Celebrity spokesperson isn’t directly liable under California consumer protection law

Luman v. Theismann, 647 Fed.Appx. 804 (9th Cir. 2016)
Plaintiffs sued NAC Marketing Company and Joe Theismann for their
advertising statements about NAC’s Super Beta Prostate product, bringing
warranty claims as well as the usual California statutory claims.  Because one plaintiff’s individual claim for
monetary relief was unpaid when he joined the lawsuit, he satisfied the injury
in fact requirement and had standing to sue under Campbell–Ewald Co. v. Gomez,
–––U.S. ––––, 136 S.Ct. 663 (2016). This portion of the case was remanded for
further proceedings, though plaintiffs lacked standing to pursue injunctive relief
because they didn’t allege any intent to purchase the product in the future and
couldn’t show a likelihood of future injury.

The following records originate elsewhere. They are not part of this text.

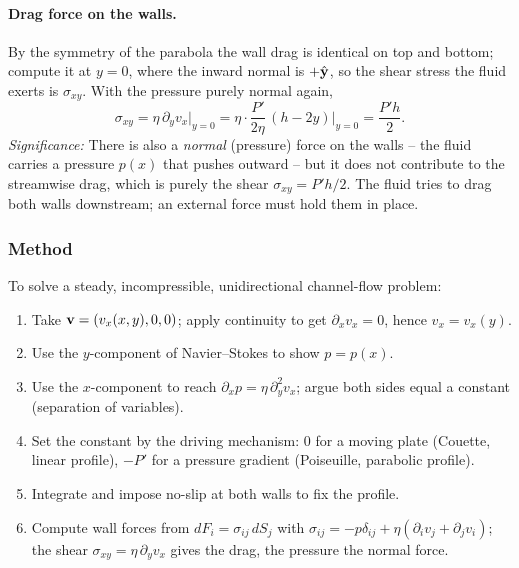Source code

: \documentclass[../main.tex]{subfiles}
\begin{document}
\paragraph{Drag force on the walls.} By the symmetry of the parabola the wall drag is identical on top and bottom; compute it at $y=0$, where the inward normal is $+\uvec y$, so the shear stress the fluid exerts is $\sigma_{xy}$. With the pressure purely normal again,
\begin{equation}
  \sigma_{xy}=\eta\,\partial_y v_x\Big|_{y=0}
    = \eta\cdot\frac{P'}{2\eta}\,(h-2y)\Big|_{y=0}
    = \frac{P'h}{2}.
  \label{eq:lec19_poiseuille_drag}
\end{equation}
\textit{Significance:} There is also a \emph{normal} (pressure) force on the walls -- the fluid carries a pressure $p(x)$ that pushes outward -- but it does not contribute to the streamwise drag, which is purely the shear $\sigma_{xy}=P'h/2$. The fluid tries to drag both walls downstream; an external force must hold them in place.

\subsubsection*{Method}
To solve a steady, incompressible, unidirectional channel-flow problem:
\begin{enumerate}
  \item Take $\vel=(v_x(x,y),0,0)$; apply continuity to get $\partial_x v_x=0$, hence $v_x=v_x(y)$.
  \item Use the $y$-component of Navier--Stokes to show $p=p(x)$.
  \item Use the $x$-component to reach $\partial_x p=\eta\,\partial_y^2 v_x$; argue both sides equal a constant (separation of variables).
  \item Set the constant by the driving mechanism: $0$ for a moving plate (Couette, linear profile), $-P'$ for a pressure gradient (Poiseuille, parabolic profile).
  \item Integrate and impose no-slip at both walls to fix the profile.
  \item Compute wall forces from $dF_i=\sigma_{ij}\,dS_j$ with $\sigma_{ij}=-p\delta_{ij}+\eta(\partial_iv_j+\partial_jv_i)$; the shear $\sigma_{xy}=\eta\,\partial_y v_x$ gives the drag, the pressure the normal force.
\end{enumerate}
\end{document}
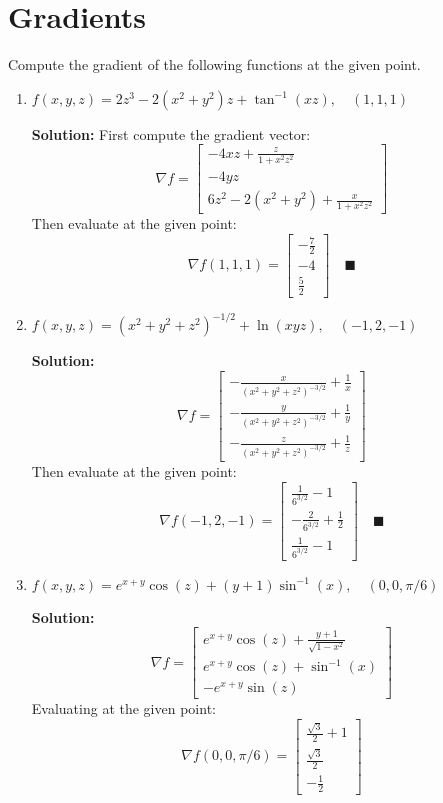 \documentclass[letterpaper, 11pt]{article}
\begin{document}
\section{Gradients}
Compute the gradient of the following functions at the given point. 
\begin{enumerate}
\item $f(x,y,z) = 2z^3 - 2(x^2 + y^2)z + \tan^{-1}(xz),\quad (1,1,1)$
\par \textbf{Solution:}
First compute the gradient vector:
\[ \nabla f = \left[ \begin{array}{c} -4xz + \frac{z}{1 + x^2 z^2} \\ -4yz \\ 6z^2 - 2(x^2 + y^2) + \frac{ x}{1 + x^2 z^2} \end{array} \right] \]
Then evaluate at the given point:
\[ \nabla f(1,1,1) = \left[ \begin{array}{c} -\frac{7}{2} \\ -4 \\ \frac{5}{2} \end{array} \right] \quad\blacksquare \]

\item $f(x,y,z) = (x^2 + y^2 + z^2)^{-1/2} + \ln(xyz),\quad (-1,2,-1)$
\par \textbf{Solution:}
\[ \nabla f = \left[ \begin{array}{c} -\frac{x}{(x^2 + y^2 + z^2)^{-3/2}} + \frac{1}{x} \\ -\frac{y}{(x^2 + y^2 + z^2)^{-3/2}} + \frac{1}{y} \\ -\frac{z}{(x^2 + y^2 + z^2)^{-3/2}} + \frac{1}{z} \end{array} \right] \]
Then evaluate at the given point:
\[ \nabla f(-1,2,-1) = \left[ \begin{array}{c} \frac{1}{6^{3/2}} - 1 \\ -\frac{2}{6^{3/2}} + \frac{1}{2} \\ \frac{1}{6^{3/2}} - 1 \end{array} \right] \quad\blacksquare \]

\item $f(x,y,z) = e^{x + y}\cos(z) + (y + 1)\sin^{-1}(x), \quad (0,0,\pi/6)$
\par \textbf{Solution:}
\[ \nabla f =  \left[ \begin{array}{c} e^{x+y}\cos(z) + \frac{y + 1}{\sqrt{1 - x^2}} \\ e^{x + y}\cos(z) + \sin^{-1}(x) \\ -e^{x + y}\sin(z)  \end{array} \right] \]
Evaluating at the given point:
\[ \nabla f(0,0,\pi/6) = 
\left[ \begin{array}{c} \frac{\sqrt{3}}{2} + 1  \\ \frac{\sqrt{3}}{2}  \\ -\frac{1}{2}  \end{array} \right] \]

\end{enumerate}
\end{document}
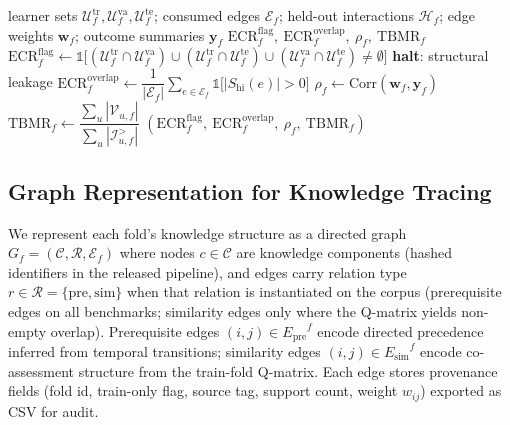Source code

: \documentclass[pdflatex,sn-mathphys-num]{sn-jnl}
\newcommand{\Epre}{\ensuremath{E_{\text{pre}}}}
\newcommand{\Esim}{\ensuremath{E_{\text{sim}}}}
\newcommand{\KCs}{knowledge components}
\begin{document}
\begin{algorithm}[t]
\caption{Edge-provenance leakage audit for fold $f$}
\label{alg:leak-audit}
\begin{algorithmic}[1]
\Require learner sets $\mathcal{U}^{\mathrm{tr}}_f,\mathcal{U}^{\mathrm{va}}_f,\mathcal{U}^{\mathrm{te}}_f$;
  consumed edges $\mathcal{E}_f$; held-out interactions $\mathcal{H}_f$;
  edge weights $\mathbf{w}_f$; outcome summaries $\mathbf{y}_f$
\Ensure $\mathrm{ECR}^{\mathrm{flag}}_f,\ \mathrm{ECR}^{\mathrm{overlap}}_f,\ \rho_f,\ \mathrm{TBMR}_f$
\State $\mathrm{ECR}^{\mathrm{flag}}_f \gets \mathbb{1}\big[(\mathcal{U}^{\mathrm{tr}}_f\cap\mathcal{U}^{\mathrm{va}}_f)\cup(\mathcal{U}^{\mathrm{tr}}_f\cap\mathcal{U}^{\mathrm{te}}_f)\cup(\mathcal{U}^{\mathrm{va}}_f\cap\mathcal{U}^{\mathrm{te}}_f)\neq\emptyset\big]$
 \State \textbf{halt}: structural leakage \EndIf
\State $\mathrm{ECR}^{\mathrm{overlap}}_f \gets \dfrac{1}{|\mathcal{E}_f|}\sum_{e\in\mathcal{E}_f}\mathbb{1}\big[|S_{\text{hi}}(e)|>0\big]$ 
\State $\rho_f \gets \mathrm{Corr}(\mathbf{w}_f,\mathbf{y}_f)$ 
\State $\mathrm{TBMR}_f \gets \dfrac{\sum_u |\mathcal{V}_{u,f}|}{\sum_u |\mathcal{I}^{>}_{u,f}|}$ 
\State \Return $(\mathrm{ECR}^{\mathrm{flag}}_f,\ \mathrm{ECR}^{\mathrm{overlap}}_f,\ \rho_f,\ \mathrm{TBMR}_f)$
\end{algorithmic}
\end{algorithm}

\subsection{Graph Representation for Knowledge Tracing}
\label{sec:graph-repr}
We represent each fold's knowledge structure as a directed graph
$G_f=(\mathcal{C},\mathcal{R},\mathcal{E}_f)$ where nodes $c\in\mathcal{C}$
are \KCs{} (hashed identifiers in the released pipeline), and edges carry
relation type $r\in\mathcal{R}=\{\text{pre}, \text{sim}\}$ when that
relation is instantiated on the corpus (prerequisite edges on all benchmarks;
similarity edges only where the Q-matrix yields non-empty overlap). Prerequisite edges $(i,j)\in\Epre^f$ encode directed
precedence inferred from temporal transitions; similarity edges
$(i,j)\in\Esim^f$ encode co-assessment structure from the train-fold
Q-matrix. Each edge stores provenance fields (fold id, train-only flag,
source tag, support count, weight $w_{ij}$) exported as CSV for audit.
\end{document}
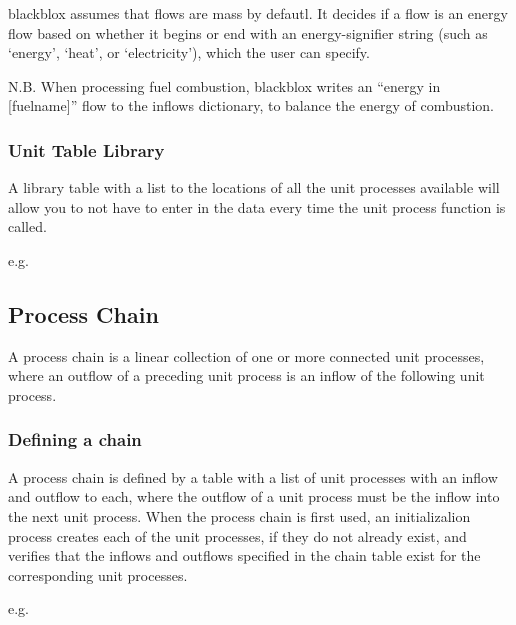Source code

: \documentclass[a4paper,10pt,english]{sphinxmanual}
\begin{document}
blackblox assumes that flows are mass by defautl. It decides if a flow is an energy flow based on whether it begins or end with an energy-signifier string (such as ‘energy’, ‘heat’, or ‘electricity’), which the user can specify.

N.B. When processing fuel combustion, blackblox writes an “energy in {[}fuelname{]}” flow to the inflows dictionary, to balance the energy of combustion.


\subsubsection{Unit Table Library}
\label{\detokenize{intro:unit-table-library}}
A library table with a list to the locations of all the unit processes available will allow you to not have to enter in the data every time the unit process function is called.

e.g.




\subsection{Process Chain}
\label{\detokenize{intro:process-chain}}
A process chain is a linear collection of one or more connected unit processes, where an outflow of a preceding unit process is an inflow of the following unit process.


\subsubsection{Defining a chain}
\label{\detokenize{intro:defining-a-chain}}
A process chain is defined by a table with a list of unit processes with an inflow and outflow to each, where the outflow of a unit process must be the inflow into the next unit process. When the process chain is first used, an initializalion process creates each of the unit processes, if they do not already exist, and verifies that the inflows and outflows specified in the chain table exist for the corresponding unit processes.

e.g.
\end{document}
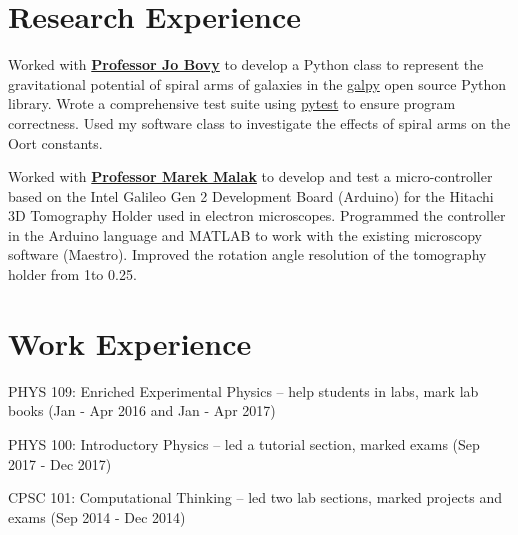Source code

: \documentclass[]{deedy-resume-openfont}
\begin{document}
\lastupdated




\section{Research Experience}
Worked with \textbf{\href{http://astro.utoronto.ca/~bovy/}{Professor Jo Bovy}} to develop a Python class to represent the gravitational potential of spiral arms of galaxies in the \textsf{\href{https://github.com/jobovy/galpy}{galpy}} open source Python library. Wrote a comprehensive test suite using \textsf{\href{https://docs.pytest.org/en/latest/}{pytest}} to ensure program correctness. Used my software class to investigate the effects of spiral arms on the Oort constants.
\sectionsep

Worked with \textbf{\href{https://sites.google.com/site/temsemeels/marek-malac}{Professor Marek Malak}} to develop and test a micro-controller based on the Intel Galileo Gen 2 Development Board (Arduino) for the Hitachi 3D Tomography Holder used in electron microscopes. Programmed the controller in the Arduino language and MATLAB to work with the existing microscopy software (Maestro). Improved the rotation angle resolution of the tomography holder from 1\degree to 0.25\degree.
\sectionsep

\section{Work Experience}
\begin{tightemize}
\item PHYS 109: Enriched Experimental Physics – help students in labs, mark lab books (Jan - Apr 2016 and Jan - Apr 2017)
\item PHYS 100: Introductory Physics – led a tutorial section, marked exams (Sep 2017 - Dec 2017)
\item CPSC 101: Computational Thinking – led two lab sections, marked projects and exams (Sep 2014 - Dec 2014) 
\end{tightemize}
\sectionsep
\end{document}
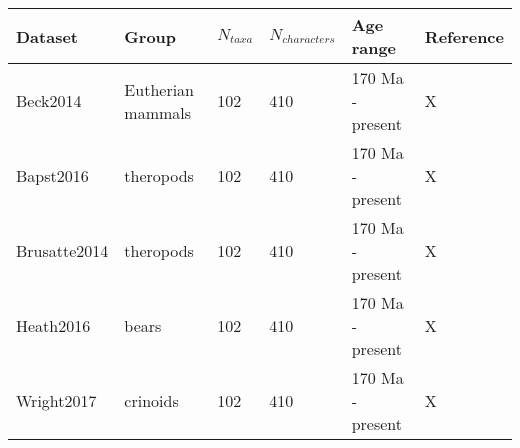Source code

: 
\begin{tabular}[t]{l p{3cm} l l l l}		

\hline
\textbf{Dataset} & \textbf{Group} & \textbf{$N_{taxa}$} & \textbf{$N_{characters}$} & \textbf{Age range} & \textbf{Reference} \\
\hline
Beck2014 & Eutherian mammals & 102 & 410 & 170 Ma - present & X \\
Bapst2016 & theropods & 102 & 410 & 170 Ma - present & X \\
Brusatte2014 & theropods & 102 & 410 & 170 Ma - present & X \\
Heath2016 & bears & 102 & 410 & 170 Ma - present & X \\
Wright2017 & crinoids & 102 & 410 & 170 Ma - present & X \\
\hline
\end{tabular}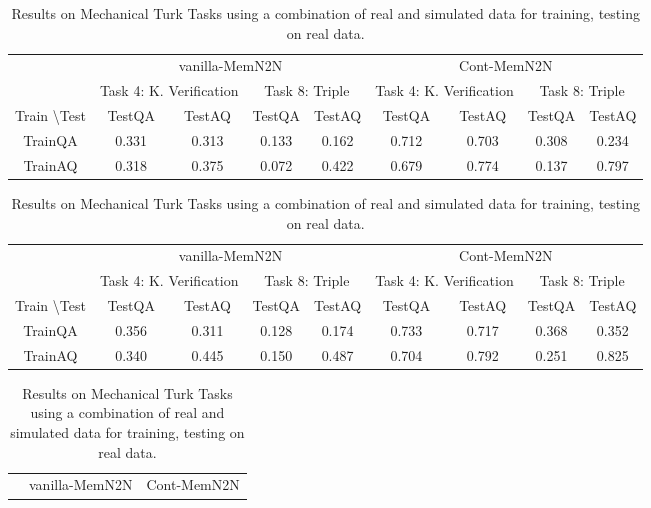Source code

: \begin{table}[h]
\centering
\scriptsize
\begin{tabular}{ccccccccc}\toprule
&\multicolumn{4}{c}{vanilla-MemN2N}&\multicolumn{4}{c}{Cont-MemN2N} \\\cmidrule{2-5}\cmidrule{6-9}
&\multicolumn{2}{c}{Task 4: K. Verification}&\multicolumn{2}{c}{Task 8: Triple}
&\multicolumn{2}{c}{Task 4: K. Verification}&\multicolumn{2}{c}{Task 8: Triple}  \\\cmidrule{2-3}\cmidrule{4-5}\cmidrule{6-7}\cmidrule{8-9}
Train \textbackslash Test &TestQA&TestAQ &TestQA&TestAQ &TestQA&TestAQ &TestQA&TestAQ\\
TrainQA & 0.331 & 0.313  & 0.133 & 0.162 & 0.712  & 0.703  & 0.308 & 0.234\\
TrainAQ & 0.318 & 0.375  & 0.072 & 0.422 & 0.679  & 0.774  & 0.137 & 0.797 \\\bottomrule
\end{tabular}
\caption{Mechanical Turk Task Results, using real data for training and testing.
\label{res:mturk_main}}
\vspace{1cm}
\centering
\scriptsize
\begin{tabular}{ccccccccc}\toprule
&\multicolumn{4}{c}{vanilla-MemN2N}&\multicolumn{4}{c}{Cont-MemN2N} \\\cmidrule{2-5}\cmidrule{6-9}
&\multicolumn{2}{c}{Task 4: K. Verification}&\multicolumn{2}{c}{Task 8: Triple}
&\multicolumn{2}{c}{Task 4: K. Verification}&\multicolumn{2}{c}{Task 8: Triple}  \\\cmidrule{2-3}\cmidrule{4-5}\cmidrule{6-7}\cmidrule{8-9}
Train \textbackslash Test &TestQA&TestAQ &TestQA&TestAQ &TestQA&TestAQ &TestQA&TestAQ\\
TrainQA & 0.356 & 0.311  & 0.128 & 0.174 & 0.733  & 0.717  & 0.368 & 0.352\\
TrainAQ & 0.340 & 0.445  & 0.150 & 0.487 & 0.704  & 0.792  & 0.251 & 0.825 \\\bottomrule
\end{tabular}
\caption{Results on Mechanical Turk Tasks using a combination of real and simulated data for training,
testing on real data.
\label{res:mturk_main2}}
\vspace{1cm}
\centering
\scriptsize
\begin{tabular}{ccccccccc}\toprule
&\multicolumn{4}{c}{vanilla-MemN2N}&\multicolumn{4}{c}{Cont-MemN2N} \\\cmidrule{2-5}\cmidrule{6-9}

\end{tabular}
\end{table}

As for Theismann, he was “merely the celebrity spokesperson
for NAC and not the seller of SBP,” the district court properly dismissed the
claims against him, given the California Commercial Code’s definition of a
seller as “a person who sells or contracts to sell goods” and a sale as “the
passing of title from the seller to the buyer for a price”; Theismann never had
or passed title to the product.
Query whether secondary liability could be appropriate in the right circumstances. What level of fault would be appropriate for a celebrity spokesperson?